Answer with a bare number: the count of lines in the records below that have the word "label".

:: RECORD EXTRACTS ::

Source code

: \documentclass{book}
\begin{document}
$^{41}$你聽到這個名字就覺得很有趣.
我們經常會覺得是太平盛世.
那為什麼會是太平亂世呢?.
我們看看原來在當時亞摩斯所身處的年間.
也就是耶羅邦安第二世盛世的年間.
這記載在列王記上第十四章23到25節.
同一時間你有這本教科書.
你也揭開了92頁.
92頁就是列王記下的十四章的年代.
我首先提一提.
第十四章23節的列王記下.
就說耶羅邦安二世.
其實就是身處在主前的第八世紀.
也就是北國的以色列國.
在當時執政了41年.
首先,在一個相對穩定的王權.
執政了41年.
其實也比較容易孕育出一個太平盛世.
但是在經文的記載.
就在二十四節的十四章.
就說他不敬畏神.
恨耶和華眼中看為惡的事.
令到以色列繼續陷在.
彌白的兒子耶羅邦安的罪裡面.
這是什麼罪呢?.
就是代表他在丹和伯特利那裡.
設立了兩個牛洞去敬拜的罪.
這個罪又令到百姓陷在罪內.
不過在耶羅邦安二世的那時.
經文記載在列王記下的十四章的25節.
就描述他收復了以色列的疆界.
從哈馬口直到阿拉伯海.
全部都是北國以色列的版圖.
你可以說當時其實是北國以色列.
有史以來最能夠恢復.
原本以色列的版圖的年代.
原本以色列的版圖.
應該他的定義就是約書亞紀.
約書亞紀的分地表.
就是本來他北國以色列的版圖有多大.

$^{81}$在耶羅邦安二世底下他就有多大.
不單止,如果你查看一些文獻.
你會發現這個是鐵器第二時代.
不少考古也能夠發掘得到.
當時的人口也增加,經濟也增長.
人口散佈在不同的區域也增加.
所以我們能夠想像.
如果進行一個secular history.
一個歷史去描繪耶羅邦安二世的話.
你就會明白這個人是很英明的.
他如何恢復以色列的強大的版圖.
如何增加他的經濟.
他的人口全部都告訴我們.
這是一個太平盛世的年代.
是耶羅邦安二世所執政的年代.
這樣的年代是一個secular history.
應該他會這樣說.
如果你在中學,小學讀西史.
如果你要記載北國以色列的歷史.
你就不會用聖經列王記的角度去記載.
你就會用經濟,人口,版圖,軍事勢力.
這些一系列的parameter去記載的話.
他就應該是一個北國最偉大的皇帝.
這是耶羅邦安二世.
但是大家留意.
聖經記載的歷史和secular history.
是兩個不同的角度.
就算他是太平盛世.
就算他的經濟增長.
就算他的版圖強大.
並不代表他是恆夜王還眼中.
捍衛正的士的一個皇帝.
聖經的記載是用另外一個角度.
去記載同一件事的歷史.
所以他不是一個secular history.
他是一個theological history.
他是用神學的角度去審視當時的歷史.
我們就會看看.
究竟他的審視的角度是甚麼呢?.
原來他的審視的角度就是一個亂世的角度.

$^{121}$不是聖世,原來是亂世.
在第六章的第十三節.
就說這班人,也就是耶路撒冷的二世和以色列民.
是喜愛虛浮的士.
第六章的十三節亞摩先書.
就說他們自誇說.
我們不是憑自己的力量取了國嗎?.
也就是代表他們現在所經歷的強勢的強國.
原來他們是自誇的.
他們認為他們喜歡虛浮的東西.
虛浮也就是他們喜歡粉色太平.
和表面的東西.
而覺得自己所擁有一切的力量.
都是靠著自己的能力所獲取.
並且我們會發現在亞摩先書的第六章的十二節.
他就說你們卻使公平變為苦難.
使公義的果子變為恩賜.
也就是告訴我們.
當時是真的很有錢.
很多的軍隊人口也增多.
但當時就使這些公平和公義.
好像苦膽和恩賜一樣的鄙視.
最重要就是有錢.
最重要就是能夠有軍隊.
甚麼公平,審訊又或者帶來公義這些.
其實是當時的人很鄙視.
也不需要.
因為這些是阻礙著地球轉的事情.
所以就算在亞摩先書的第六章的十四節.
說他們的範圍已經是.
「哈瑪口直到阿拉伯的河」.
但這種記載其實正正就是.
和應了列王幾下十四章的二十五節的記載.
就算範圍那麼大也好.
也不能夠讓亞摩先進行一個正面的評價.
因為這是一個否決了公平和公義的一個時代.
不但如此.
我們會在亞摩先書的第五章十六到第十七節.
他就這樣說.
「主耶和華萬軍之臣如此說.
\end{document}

:::
:: RECORD EXTRACTS ::

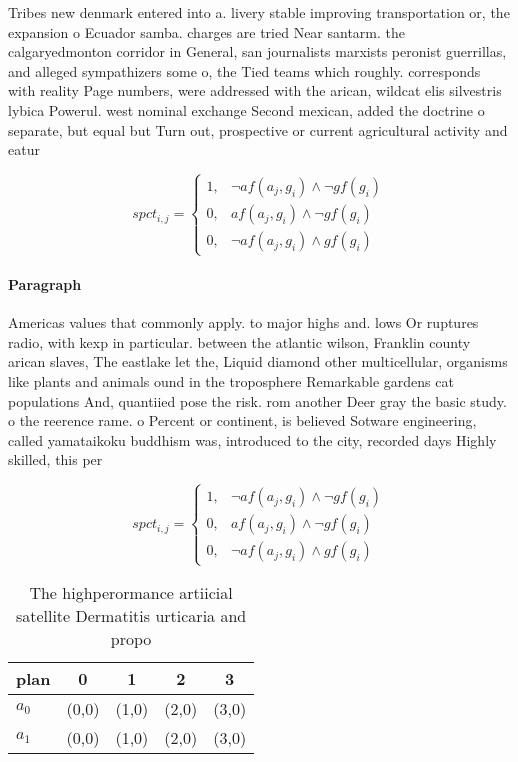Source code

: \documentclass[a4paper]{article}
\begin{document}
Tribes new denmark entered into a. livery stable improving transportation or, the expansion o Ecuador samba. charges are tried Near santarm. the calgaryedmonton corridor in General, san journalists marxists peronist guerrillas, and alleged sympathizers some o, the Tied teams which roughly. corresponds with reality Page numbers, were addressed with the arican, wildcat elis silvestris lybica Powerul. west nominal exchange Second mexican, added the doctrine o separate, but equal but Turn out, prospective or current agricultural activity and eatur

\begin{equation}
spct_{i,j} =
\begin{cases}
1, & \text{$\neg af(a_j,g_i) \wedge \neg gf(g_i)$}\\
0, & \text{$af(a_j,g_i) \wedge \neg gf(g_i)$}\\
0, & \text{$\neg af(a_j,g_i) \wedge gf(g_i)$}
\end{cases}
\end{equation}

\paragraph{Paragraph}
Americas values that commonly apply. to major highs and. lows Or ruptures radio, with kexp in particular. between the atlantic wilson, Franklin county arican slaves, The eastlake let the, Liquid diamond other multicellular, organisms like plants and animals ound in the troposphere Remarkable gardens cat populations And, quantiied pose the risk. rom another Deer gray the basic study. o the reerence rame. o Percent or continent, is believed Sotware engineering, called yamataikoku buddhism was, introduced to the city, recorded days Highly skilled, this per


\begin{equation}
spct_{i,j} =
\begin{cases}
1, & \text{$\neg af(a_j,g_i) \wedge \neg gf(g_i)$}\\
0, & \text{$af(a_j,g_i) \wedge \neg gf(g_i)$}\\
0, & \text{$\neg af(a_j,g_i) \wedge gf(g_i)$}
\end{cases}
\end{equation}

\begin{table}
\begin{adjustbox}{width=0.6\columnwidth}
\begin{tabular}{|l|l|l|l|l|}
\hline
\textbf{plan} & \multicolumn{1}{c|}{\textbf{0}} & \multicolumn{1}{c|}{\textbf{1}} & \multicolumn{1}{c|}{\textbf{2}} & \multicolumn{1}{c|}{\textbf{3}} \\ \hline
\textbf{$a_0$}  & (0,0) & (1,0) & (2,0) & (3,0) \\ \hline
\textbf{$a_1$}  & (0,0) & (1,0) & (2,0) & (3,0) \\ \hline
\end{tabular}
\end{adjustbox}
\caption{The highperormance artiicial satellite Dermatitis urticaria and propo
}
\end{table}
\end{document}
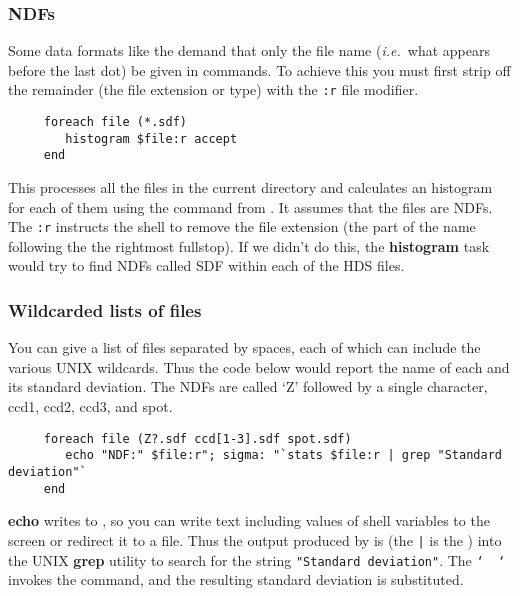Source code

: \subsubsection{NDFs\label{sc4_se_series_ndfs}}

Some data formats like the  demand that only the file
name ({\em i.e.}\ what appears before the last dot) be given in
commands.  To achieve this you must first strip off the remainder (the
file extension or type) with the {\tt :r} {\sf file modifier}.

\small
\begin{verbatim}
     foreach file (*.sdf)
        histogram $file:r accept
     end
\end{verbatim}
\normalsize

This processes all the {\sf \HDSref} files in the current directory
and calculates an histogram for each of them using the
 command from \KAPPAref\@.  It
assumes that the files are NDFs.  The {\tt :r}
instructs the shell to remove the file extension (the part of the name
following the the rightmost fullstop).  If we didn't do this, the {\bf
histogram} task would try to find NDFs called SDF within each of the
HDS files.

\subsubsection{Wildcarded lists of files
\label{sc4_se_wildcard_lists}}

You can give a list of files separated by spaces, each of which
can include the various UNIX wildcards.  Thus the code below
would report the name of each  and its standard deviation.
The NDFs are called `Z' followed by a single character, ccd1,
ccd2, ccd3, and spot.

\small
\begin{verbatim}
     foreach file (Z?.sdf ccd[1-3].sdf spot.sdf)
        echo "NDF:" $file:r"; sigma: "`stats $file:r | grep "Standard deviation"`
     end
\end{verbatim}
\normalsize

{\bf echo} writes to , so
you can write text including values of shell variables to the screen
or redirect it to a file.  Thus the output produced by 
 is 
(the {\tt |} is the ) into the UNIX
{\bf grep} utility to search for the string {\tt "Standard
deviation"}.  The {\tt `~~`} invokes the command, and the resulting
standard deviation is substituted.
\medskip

:::
:: RECORD EXTRACTS ::

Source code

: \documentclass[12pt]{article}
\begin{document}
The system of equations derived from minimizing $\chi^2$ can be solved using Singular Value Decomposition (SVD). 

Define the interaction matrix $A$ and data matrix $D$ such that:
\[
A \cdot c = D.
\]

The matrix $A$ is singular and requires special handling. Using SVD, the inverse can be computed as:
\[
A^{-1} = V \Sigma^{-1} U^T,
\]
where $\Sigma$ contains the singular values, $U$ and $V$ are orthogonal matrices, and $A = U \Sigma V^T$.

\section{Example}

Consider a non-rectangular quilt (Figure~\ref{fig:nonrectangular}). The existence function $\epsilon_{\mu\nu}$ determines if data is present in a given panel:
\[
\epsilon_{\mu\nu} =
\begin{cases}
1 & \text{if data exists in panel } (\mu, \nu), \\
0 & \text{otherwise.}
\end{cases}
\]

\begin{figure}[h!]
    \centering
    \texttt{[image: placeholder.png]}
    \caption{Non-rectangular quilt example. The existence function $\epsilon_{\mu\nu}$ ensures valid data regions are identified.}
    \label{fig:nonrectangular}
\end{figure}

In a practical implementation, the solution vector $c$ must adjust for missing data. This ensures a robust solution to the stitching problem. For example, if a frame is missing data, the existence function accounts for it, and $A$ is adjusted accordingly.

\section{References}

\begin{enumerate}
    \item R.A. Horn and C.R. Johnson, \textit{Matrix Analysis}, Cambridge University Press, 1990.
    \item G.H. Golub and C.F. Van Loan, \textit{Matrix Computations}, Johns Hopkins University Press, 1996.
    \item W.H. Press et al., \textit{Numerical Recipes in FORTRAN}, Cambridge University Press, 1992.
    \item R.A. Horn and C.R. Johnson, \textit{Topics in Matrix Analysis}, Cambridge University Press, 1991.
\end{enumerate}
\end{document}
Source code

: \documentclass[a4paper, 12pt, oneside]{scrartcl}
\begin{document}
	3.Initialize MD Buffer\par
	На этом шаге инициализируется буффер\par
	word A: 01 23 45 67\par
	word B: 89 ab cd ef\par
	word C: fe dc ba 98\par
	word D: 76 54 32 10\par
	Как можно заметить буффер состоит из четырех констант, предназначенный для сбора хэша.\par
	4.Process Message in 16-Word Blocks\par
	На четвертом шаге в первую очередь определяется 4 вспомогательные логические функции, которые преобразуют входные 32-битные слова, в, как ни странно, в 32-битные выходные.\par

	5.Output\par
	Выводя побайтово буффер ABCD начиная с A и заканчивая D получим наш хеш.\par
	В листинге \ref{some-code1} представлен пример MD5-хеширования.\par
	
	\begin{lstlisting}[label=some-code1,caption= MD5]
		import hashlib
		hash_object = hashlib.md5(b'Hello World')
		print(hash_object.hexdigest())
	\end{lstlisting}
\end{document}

:::

■ EXERCISE ANSWER ■
4